I don't think of myself as a person who's shocked easily. I work at a newspaper. I know very blunt people who talk about very blunt things. I follow links to videos on YouTube with a devil-may-care recklessness.
So you can imagine my surprise when a cartoon bear with bits of TP stuck to its hindquarters made me gasp like a prissy old lady — like I was stately Grizelda Von Higgenbottom confronted with the dirtiest part of a "Girls Gone Wild" video.
I looked online, but couldn't find the ad I saw. Here's one that's similar.
They're bears! They're playing football! They're cartoons! It's almost cute. And then you realize what they're talking about and a shiver goes up your spine. These innocent cartoon beings have been corrupted, forced to discuss things that have no place in polite conversation. Even on VH1.

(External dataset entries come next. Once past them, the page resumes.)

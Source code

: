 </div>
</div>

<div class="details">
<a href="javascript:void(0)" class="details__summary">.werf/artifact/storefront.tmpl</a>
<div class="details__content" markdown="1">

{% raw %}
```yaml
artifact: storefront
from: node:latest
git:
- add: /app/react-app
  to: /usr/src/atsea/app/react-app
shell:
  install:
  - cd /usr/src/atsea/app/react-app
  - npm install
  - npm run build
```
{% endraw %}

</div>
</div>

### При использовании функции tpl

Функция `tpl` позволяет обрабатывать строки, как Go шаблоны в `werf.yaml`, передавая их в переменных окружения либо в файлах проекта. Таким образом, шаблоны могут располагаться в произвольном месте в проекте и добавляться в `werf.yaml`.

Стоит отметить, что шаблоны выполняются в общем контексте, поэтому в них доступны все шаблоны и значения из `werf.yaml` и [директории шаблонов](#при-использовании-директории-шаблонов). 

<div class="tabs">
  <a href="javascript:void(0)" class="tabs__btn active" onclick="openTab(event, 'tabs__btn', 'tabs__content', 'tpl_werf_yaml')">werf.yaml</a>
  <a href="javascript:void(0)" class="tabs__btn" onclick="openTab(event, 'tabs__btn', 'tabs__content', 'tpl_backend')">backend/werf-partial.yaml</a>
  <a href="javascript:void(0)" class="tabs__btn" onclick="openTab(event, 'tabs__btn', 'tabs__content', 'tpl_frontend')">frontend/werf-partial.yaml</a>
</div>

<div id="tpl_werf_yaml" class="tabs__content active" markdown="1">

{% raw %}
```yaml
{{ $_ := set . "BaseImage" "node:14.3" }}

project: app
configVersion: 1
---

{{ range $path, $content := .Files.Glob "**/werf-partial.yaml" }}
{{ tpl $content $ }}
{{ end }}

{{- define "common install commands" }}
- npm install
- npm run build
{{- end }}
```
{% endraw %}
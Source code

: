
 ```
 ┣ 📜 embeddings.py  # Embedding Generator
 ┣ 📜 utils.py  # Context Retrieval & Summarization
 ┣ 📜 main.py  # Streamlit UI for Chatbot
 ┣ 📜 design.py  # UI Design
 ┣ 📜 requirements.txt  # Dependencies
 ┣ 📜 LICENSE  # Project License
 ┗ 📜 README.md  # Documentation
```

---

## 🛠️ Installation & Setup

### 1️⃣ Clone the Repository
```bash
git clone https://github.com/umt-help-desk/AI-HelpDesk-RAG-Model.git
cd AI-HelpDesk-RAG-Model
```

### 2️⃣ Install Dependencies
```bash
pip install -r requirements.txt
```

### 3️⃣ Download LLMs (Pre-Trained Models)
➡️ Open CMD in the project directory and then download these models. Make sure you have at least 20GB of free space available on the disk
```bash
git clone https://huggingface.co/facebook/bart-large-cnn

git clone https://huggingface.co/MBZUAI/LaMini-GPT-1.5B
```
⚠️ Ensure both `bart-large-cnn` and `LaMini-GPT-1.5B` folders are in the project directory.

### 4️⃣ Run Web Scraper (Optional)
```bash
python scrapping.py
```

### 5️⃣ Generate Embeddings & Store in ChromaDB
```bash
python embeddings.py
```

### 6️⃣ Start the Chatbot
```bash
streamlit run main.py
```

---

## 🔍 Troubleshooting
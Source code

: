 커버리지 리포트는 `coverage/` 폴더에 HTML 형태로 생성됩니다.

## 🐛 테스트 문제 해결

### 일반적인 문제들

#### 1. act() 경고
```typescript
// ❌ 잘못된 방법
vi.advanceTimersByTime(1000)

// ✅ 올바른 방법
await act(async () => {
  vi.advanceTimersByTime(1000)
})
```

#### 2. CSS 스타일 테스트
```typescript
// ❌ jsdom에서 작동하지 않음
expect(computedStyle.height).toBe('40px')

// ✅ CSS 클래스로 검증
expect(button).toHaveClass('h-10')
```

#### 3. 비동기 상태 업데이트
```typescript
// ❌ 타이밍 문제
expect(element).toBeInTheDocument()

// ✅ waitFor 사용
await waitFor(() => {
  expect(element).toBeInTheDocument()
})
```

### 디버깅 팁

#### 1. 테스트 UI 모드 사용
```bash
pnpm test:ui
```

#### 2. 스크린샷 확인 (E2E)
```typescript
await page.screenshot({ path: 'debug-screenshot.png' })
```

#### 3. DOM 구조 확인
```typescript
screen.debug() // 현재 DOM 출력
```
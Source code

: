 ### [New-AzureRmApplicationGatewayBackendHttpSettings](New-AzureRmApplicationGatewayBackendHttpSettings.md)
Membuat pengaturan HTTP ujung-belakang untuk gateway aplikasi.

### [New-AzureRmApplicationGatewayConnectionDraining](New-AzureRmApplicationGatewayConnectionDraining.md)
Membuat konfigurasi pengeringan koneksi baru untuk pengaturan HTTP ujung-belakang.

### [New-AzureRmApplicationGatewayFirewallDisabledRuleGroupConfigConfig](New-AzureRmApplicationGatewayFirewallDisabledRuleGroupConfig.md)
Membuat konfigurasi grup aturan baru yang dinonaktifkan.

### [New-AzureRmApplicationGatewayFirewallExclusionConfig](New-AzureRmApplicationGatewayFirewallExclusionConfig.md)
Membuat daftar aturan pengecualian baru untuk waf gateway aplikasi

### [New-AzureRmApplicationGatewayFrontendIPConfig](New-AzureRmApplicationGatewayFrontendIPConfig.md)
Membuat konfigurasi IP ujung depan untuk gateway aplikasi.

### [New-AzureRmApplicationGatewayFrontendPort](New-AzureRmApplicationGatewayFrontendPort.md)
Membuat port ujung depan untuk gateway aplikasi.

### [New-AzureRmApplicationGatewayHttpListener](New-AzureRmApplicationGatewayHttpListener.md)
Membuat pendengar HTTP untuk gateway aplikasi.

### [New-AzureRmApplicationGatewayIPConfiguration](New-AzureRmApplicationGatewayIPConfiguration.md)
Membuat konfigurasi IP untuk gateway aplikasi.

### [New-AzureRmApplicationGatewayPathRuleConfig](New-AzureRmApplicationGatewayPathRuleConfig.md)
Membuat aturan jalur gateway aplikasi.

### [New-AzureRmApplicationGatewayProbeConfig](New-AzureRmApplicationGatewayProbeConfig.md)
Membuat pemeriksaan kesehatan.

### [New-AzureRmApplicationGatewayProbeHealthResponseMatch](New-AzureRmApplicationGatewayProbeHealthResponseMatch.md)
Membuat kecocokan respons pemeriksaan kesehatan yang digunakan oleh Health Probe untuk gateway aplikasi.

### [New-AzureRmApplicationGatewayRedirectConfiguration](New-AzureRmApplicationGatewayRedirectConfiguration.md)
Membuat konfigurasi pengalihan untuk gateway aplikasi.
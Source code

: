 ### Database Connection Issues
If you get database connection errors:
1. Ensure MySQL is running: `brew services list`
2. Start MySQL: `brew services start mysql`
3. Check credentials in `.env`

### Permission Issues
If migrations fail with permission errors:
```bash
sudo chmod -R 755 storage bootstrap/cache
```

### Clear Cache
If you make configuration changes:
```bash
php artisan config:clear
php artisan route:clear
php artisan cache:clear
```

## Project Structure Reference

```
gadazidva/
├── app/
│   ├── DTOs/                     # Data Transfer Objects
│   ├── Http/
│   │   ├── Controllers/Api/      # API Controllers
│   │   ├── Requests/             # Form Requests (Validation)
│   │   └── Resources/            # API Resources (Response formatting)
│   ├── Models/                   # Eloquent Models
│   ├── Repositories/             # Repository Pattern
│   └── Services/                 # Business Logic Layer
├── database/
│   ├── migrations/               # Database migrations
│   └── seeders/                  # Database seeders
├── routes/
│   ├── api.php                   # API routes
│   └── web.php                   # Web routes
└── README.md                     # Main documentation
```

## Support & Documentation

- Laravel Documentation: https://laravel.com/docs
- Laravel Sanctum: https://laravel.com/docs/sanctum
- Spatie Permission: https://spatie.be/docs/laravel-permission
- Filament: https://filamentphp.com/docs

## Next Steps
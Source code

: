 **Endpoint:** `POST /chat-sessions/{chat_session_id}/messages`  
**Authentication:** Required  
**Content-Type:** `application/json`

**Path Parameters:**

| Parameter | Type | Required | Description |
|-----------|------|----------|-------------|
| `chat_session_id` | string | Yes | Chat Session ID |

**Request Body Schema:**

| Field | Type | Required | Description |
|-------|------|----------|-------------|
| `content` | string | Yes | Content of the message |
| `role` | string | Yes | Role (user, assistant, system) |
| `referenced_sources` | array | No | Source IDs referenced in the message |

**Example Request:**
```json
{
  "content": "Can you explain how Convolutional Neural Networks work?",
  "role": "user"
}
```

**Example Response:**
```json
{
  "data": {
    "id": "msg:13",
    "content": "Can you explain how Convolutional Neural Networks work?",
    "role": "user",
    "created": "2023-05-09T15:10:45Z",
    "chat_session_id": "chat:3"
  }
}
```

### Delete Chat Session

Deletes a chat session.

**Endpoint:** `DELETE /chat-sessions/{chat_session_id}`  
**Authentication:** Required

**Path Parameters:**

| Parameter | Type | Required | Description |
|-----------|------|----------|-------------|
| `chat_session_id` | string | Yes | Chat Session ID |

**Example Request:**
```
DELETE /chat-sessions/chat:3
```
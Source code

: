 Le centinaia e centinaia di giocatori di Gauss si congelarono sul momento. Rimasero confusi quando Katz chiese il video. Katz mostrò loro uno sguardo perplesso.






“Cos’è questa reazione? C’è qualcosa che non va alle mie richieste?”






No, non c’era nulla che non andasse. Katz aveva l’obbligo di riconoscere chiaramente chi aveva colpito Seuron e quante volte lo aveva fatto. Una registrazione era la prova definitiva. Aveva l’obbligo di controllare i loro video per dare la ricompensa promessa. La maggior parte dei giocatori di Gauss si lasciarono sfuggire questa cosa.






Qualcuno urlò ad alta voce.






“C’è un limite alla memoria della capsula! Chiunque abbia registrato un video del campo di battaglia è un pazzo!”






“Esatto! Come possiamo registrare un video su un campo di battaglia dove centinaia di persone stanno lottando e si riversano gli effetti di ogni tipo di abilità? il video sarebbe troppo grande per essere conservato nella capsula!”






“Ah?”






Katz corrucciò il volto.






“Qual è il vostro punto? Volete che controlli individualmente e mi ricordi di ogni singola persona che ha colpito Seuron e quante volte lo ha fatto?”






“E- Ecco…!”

I can see why Charmin would want us to know that their toilet paper is strong. And the little snippet of the ad above with the 3-pound weights tearing a puny paper to shreds while Charmin stays strong like a bull is absolutely enough to show the efficacy of their product. (Why 3 pounds, by the way? Has it been scientifically proven that three pounds of pressure is applied when one is, um, using toilet paper?) But do we really need to see the gory result of using a lesser brand?
Kleenex cleans noses, but do we need a cartoon puffer fish with a visible booger to explain that to us? It's like those Massengill commercials (click if you dare) in the '80s, except more sinister: We're lulled into a false sense of complacency, then gouged with grossness.
In fact, the entire Charmin Bear series features a similar set of sneak attacks. Take this commercial about kids using too much "bath tissue" (I won't even describe what kind of image that name conjures up):
Again, disarmingly precious. Until you realize what the little tyke's doing, how off-the-wall stingy Mom must be and the thorough invasion of privacy that's transpiring.
Charmin's toilet paper might be strong. It might be absorbent. It might slice and dice and puree and cure cancer. But now, all I can think about when I think of Charmin is how much its ads creep me out.